(Items from a dataset)
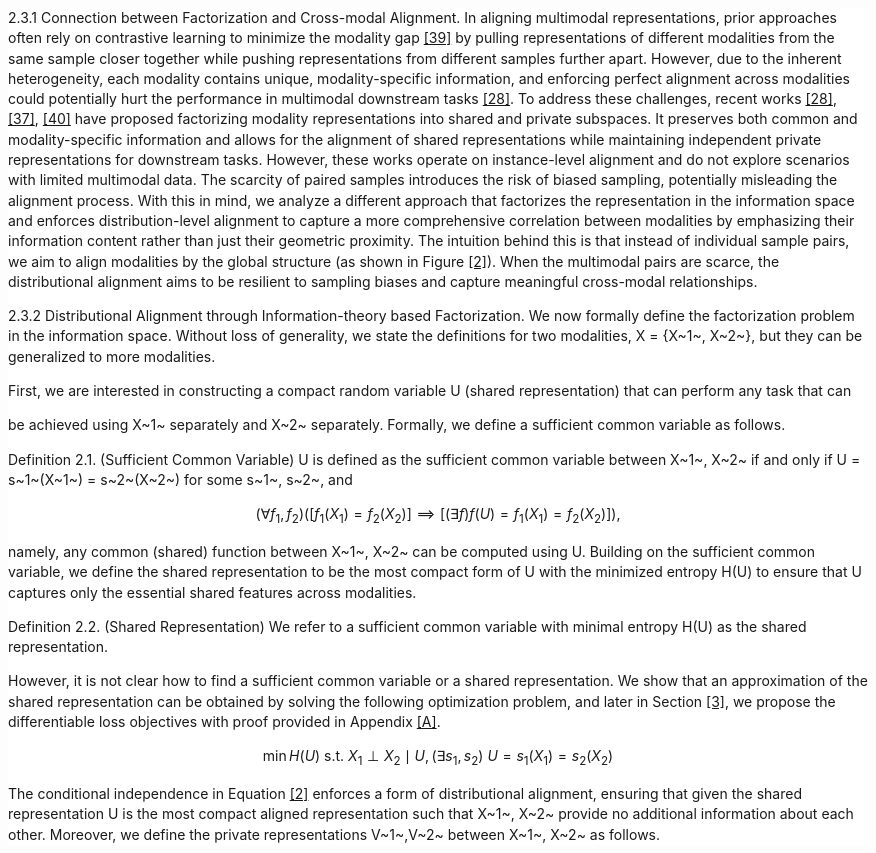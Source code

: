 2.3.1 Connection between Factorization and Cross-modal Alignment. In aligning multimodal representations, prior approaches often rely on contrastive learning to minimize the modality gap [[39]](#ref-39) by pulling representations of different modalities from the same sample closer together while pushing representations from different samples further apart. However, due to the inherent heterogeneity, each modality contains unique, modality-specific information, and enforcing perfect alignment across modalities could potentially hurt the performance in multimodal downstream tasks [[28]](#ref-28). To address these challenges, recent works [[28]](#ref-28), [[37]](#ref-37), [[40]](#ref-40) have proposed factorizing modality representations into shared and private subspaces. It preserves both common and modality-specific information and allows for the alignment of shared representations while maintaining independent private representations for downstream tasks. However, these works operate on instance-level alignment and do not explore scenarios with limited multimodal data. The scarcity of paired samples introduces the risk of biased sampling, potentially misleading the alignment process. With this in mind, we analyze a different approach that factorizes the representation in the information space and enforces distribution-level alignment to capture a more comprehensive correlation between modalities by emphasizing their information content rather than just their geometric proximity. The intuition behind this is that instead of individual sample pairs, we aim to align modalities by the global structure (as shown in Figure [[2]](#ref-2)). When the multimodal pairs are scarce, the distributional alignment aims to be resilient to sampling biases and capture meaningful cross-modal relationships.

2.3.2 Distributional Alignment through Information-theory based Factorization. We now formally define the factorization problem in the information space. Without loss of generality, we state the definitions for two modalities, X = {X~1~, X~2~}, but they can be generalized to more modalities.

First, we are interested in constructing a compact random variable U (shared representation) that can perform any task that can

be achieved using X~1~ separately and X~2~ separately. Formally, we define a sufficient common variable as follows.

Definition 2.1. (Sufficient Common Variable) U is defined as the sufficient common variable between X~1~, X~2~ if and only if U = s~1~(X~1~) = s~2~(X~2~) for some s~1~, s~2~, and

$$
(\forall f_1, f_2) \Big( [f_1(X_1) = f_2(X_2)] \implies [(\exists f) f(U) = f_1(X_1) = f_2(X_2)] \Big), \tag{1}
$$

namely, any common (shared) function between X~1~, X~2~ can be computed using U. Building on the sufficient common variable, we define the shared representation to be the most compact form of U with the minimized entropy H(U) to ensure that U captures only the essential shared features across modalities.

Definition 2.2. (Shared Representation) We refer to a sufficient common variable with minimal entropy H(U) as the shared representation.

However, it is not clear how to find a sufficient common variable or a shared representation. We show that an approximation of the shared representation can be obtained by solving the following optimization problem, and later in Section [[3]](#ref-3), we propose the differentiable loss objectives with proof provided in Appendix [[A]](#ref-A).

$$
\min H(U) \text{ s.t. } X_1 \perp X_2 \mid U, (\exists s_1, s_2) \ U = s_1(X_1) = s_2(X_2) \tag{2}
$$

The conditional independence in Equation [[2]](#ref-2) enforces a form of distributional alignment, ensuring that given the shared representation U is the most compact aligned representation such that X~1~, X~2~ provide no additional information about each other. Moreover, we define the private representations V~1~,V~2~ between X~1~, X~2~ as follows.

## Work request
Report every line in the data that holds "most", copying each one.

## Answer below
namely, any common (shared) function between X~1~, X~2~ can be computed using U. Building on the sufficient common variable, we define the shared representation to be the most compact form of U with the minimized entropy H(U) to ensure that U captures only the essential shared features across modalities.
The conditional independence in Equation [[2]](#ref-2) enforces a form of distributional alignment, ensuring that given the shared representation U is the most compact aligned representation such that X~1~, X~2~ provide no additional information about each other. Moreover, we define the private representations V~1~,V~2~ between X~1~, X~2~ as follows.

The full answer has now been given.